* **Your assignment**:
Pictures excluded, return the lines below from the first through the line holding "- Windows 10 (22H2)".

Source texts of formatted documents
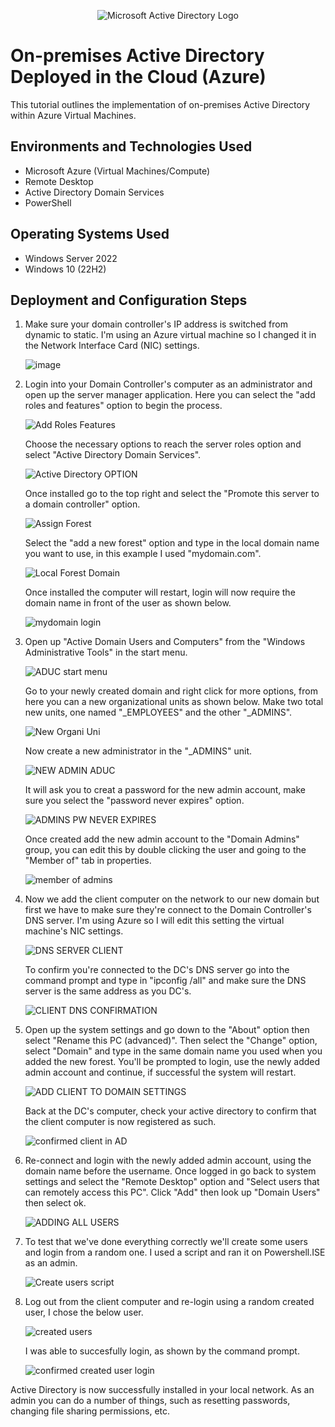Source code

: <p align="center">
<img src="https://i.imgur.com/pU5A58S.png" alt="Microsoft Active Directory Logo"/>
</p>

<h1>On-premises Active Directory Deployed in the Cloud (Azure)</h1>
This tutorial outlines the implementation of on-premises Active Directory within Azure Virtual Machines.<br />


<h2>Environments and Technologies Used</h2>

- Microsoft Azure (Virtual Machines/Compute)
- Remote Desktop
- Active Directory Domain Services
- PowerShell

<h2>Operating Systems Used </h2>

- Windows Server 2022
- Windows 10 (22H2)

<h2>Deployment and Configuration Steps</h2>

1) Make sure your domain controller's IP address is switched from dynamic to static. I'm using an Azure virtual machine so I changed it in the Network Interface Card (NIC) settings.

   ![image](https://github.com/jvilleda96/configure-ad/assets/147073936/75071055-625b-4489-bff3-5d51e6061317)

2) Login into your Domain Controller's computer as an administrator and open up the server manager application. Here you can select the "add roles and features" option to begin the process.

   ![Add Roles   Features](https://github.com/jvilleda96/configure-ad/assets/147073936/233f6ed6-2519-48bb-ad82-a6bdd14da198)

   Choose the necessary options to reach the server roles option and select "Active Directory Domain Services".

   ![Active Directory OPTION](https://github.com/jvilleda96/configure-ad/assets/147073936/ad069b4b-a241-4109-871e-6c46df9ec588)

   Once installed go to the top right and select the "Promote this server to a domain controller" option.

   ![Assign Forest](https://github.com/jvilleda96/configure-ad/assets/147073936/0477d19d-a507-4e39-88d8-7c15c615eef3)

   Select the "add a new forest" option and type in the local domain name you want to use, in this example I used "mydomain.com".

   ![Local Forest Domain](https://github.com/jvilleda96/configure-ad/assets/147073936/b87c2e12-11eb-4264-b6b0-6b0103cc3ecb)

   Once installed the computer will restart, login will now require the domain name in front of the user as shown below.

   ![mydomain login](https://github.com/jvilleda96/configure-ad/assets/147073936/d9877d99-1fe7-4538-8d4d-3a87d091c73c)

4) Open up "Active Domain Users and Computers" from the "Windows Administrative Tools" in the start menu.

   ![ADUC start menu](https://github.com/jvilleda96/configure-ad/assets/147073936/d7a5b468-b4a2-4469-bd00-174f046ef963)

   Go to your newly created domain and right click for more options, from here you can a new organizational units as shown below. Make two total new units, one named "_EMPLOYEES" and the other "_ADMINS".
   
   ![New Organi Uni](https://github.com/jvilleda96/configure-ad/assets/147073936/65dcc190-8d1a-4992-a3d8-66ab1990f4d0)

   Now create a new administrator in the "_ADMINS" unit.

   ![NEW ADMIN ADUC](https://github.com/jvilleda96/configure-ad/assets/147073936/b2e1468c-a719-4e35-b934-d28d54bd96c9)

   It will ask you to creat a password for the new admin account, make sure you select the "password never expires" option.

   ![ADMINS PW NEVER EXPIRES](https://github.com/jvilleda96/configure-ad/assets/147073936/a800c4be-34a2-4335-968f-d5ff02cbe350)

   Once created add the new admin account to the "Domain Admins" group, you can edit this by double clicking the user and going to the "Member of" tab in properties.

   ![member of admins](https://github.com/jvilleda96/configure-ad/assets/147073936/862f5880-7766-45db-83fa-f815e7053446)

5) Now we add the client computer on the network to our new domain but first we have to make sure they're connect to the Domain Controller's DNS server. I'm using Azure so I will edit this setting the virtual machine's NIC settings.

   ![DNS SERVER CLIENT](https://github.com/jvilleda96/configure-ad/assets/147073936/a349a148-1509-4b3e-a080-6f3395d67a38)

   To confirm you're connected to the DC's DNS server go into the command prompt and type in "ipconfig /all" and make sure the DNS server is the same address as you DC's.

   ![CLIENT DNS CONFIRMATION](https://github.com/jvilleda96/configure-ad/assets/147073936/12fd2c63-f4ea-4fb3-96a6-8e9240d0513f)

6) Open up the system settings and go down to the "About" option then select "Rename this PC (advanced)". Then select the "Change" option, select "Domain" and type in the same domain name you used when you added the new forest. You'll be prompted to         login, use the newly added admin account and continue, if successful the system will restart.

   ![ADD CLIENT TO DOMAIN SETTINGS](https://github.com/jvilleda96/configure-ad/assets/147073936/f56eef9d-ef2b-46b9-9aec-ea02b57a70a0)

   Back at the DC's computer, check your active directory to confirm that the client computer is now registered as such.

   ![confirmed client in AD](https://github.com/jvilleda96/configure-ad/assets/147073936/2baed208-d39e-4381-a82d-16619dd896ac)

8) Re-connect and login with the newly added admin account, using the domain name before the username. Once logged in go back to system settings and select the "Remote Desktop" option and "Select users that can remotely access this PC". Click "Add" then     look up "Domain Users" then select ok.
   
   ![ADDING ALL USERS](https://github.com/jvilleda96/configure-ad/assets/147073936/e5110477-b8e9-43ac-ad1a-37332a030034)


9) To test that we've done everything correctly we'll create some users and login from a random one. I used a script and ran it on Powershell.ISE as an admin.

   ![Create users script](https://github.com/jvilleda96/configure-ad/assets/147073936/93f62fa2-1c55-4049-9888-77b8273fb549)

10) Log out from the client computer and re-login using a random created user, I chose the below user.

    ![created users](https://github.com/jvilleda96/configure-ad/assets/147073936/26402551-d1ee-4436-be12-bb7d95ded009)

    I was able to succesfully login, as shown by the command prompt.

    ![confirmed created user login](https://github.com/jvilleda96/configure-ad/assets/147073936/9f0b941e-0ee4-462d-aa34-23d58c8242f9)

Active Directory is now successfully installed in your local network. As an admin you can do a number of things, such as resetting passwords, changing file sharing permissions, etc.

* **Exercise answer**:
Source code

: <p align="center">
<img src="https://i.imgur.com/pU5A58S.png" alt="Microsoft Active Directory Logo"/>
</p>

<h1>On-premises Active Directory Deployed in the Cloud (Azure)</h1>
This tutorial outlines the implementation of on-premises Active Directory within Azure Virtual Machines.<br />


<h2>Environments and Technologies Used</h2>

- Microsoft Azure (Virtual Machines/Compute)
- Remote Desktop
- Active Directory Domain Services
- PowerShell

<h2>Operating Systems Used </h2>

- Windows Server 2022
- Windows 10 (22H2)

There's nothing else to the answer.